WHAT THE TASK REQUIRES: Starting at the line containing "<a name='DefaultEcs-System-ASystem-T--T'></a>" and ending at the line containing "### Properties", print every line of the material below exactly, both ends included, and stop there.

DATA:

============================================================

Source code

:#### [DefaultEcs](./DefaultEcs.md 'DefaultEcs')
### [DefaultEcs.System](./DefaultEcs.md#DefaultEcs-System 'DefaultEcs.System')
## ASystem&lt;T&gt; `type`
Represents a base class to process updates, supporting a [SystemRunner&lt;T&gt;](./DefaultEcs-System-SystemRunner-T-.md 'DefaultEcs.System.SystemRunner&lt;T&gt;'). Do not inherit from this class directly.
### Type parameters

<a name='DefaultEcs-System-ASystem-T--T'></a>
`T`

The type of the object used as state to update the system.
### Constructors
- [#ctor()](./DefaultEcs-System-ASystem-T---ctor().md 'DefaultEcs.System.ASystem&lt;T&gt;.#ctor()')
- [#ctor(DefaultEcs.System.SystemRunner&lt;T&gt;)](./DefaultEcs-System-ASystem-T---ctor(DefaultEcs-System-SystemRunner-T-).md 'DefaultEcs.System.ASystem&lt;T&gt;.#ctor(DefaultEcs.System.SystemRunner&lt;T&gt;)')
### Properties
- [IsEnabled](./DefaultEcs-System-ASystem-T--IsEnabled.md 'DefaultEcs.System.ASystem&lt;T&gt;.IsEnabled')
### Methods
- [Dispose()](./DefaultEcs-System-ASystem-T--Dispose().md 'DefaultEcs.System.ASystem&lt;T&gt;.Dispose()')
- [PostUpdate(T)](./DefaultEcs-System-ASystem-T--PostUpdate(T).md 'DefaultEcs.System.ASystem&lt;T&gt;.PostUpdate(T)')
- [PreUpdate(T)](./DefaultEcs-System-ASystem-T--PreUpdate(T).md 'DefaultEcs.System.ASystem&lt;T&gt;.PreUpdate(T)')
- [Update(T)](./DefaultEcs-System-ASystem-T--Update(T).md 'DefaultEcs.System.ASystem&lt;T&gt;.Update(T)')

============================================================

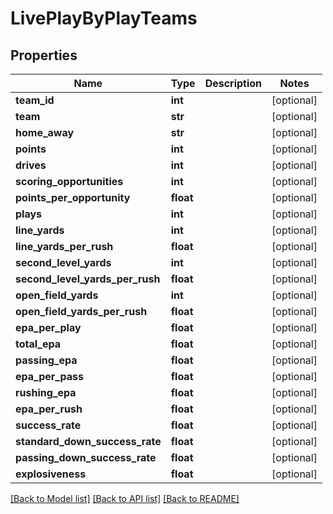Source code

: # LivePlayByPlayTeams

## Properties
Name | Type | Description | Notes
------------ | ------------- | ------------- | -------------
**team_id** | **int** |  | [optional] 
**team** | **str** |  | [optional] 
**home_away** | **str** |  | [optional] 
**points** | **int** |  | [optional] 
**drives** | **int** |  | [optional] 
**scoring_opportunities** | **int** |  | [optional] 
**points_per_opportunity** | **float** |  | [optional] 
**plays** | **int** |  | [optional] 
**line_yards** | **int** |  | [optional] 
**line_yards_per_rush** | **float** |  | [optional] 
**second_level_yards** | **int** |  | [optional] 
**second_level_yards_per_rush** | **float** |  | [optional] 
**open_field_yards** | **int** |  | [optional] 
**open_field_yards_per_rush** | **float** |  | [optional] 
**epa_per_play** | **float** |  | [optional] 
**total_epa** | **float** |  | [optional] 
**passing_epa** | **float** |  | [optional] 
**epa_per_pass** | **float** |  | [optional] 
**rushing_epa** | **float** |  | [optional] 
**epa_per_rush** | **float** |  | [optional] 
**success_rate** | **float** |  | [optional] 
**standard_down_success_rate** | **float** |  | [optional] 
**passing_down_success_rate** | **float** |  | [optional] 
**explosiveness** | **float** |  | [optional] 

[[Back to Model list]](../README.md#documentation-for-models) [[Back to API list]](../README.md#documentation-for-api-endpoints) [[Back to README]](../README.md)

============================================================

RESULT OF THIS EXERCISE:
<a name='DefaultEcs-System-ASystem-T--T'></a>
`T`

The type of the object used as state to update the system.
### Constructors
- [#ctor()](./DefaultEcs-System-ASystem-T---ctor().md 'DefaultEcs.System.ASystem&lt;T&gt;.#ctor()')
- [#ctor(DefaultEcs.System.SystemRunner&lt;T&gt;)](./DefaultEcs-System-ASystem-T---ctor(DefaultEcs-System-SystemRunner-T-).md 'DefaultEcs.System.ASystem&lt;T&gt;.#ctor(DefaultEcs.System.SystemRunner&lt;T&gt;)')
### Properties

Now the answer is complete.